### PROBLEM TO WORK ON
Write out every entry exactly as it stands.

### EXTRACTED ENTRIES

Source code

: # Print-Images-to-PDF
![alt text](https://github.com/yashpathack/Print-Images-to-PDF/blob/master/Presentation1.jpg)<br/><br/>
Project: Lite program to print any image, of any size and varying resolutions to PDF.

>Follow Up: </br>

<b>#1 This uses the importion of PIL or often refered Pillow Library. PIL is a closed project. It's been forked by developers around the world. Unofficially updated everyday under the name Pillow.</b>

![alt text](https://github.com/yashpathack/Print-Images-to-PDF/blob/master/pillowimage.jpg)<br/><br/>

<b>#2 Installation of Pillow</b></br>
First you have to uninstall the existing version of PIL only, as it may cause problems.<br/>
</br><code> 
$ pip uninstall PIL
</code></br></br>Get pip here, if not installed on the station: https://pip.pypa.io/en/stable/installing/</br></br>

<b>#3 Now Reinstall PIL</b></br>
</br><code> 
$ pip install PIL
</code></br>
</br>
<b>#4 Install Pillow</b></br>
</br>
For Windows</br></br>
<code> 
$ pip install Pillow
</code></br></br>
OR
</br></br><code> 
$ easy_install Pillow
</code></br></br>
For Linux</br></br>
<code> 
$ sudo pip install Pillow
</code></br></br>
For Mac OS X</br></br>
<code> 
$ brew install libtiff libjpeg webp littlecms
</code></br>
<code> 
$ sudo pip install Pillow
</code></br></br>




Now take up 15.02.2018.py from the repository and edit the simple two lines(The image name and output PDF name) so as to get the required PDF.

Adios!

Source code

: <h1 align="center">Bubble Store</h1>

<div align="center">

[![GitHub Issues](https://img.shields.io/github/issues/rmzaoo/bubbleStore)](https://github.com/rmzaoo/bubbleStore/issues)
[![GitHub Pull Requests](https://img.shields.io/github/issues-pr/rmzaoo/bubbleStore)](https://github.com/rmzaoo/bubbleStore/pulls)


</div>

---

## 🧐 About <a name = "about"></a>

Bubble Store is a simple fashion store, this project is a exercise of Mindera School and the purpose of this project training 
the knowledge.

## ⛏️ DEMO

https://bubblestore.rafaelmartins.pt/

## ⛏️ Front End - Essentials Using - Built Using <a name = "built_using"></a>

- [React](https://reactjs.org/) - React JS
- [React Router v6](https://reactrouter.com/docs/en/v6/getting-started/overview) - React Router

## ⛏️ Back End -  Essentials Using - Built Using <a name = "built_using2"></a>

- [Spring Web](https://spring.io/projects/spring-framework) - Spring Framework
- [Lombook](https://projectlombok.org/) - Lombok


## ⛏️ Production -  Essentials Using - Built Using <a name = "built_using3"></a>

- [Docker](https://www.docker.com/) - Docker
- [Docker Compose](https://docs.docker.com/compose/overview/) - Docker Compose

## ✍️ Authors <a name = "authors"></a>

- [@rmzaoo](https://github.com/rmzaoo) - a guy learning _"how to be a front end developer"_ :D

### EXPECTED ANSWER
Source code

: # Print-Images-to-PDF
![alt text](https://github.com/yashpathack/Print-Images-to-PDF/blob/master/Presentation1.jpg)<br/><br/>
Project: Lite program to print any image, of any size and varying resolutions to PDF.

>Follow Up: </br>

<b>#1 This uses the importion of PIL or often refered Pillow Library. PIL is a closed project. It's been forked by developers around the world. Unofficially updated everyday under the name Pillow.</b>

![alt text](https://github.com/yashpathack/Print-Images-to-PDF/blob/master/pillowimage.jpg)<br/><br/>

<b>#2 Installation of Pillow</b></br>
First you have to uninstall the existing version of PIL only, as it may cause problems.<br/>
</br><code> 
$ pip uninstall PIL
</code></br></br>Get pip here, if not installed on the station: https://pip.pypa.io/en/stable/installing/</br></br>

<b>#3 Now Reinstall PIL</b></br>
</br><code> 
$ pip install PIL
</code></br>
</br>
<b>#4 Install Pillow</b></br>
</br>
For Windows</br></br>
<code> 
$ pip install Pillow
</code></br></br>
OR
</br></br><code> 
$ easy_install Pillow
</code></br></br>
For Linux</br></br>
<code> 
$ sudo pip install Pillow
</code></br></br>
For Mac OS X</br></br>
<code> 
$ brew install libtiff libjpeg webp littlecms
</code></br>
<code> 
$ sudo pip install Pillow
</code></br></br>




Now take up 15.02.2018.py from the repository and edit the simple two lines(The image name and output PDF name) so as to get the required PDF.

Adios!

Source code

: <h1 align="center">Bubble Store</h1>

<div align="center">

[![GitHub Issues](https://img.shields.io/github/issues/rmzaoo/bubbleStore)](https://github.com/rmzaoo/bubbleStore/issues)
[![GitHub Pull Requests](https://img.shields.io/github/issues-pr/rmzaoo/bubbleStore)](https://github.com/rmzaoo/bubbleStore/pulls)


</div>

---

## 🧐 About <a name = "about"></a>

Bubble Store is a simple fashion store, this project is a exercise of Mindera School and the purpose of this project training 
the knowledge.

## ⛏️ DEMO

https://bubblestore.rafaelmartins.pt/

## ⛏️ Front End - Essentials Using - Built Using <a name = "built_using"></a>

- [React](https://reactjs.org/) - React JS
- [React Router v6](https://reactrouter.com/docs/en/v6/getting-started/overview) - React Router

## ⛏️ Back End -  Essentials Using - Built Using <a name = "built_using2"></a>

- [Spring Web](https://spring.io/projects/spring-framework) - Spring Framework
- [Lombook](https://projectlombok.org/) - Lombok


## ⛏️ Production -  Essentials Using - Built Using <a name = "built_using3"></a>

- [Docker](https://www.docker.com/) - Docker
- [Docker Compose](https://docs.docker.com/compose/overview/) - Docker Compose

## ✍️ Authors <a name = "authors"></a>

- [@rmzaoo](https://github.com/rmzaoo) - a guy learning _"how to be a front end developer"_ :D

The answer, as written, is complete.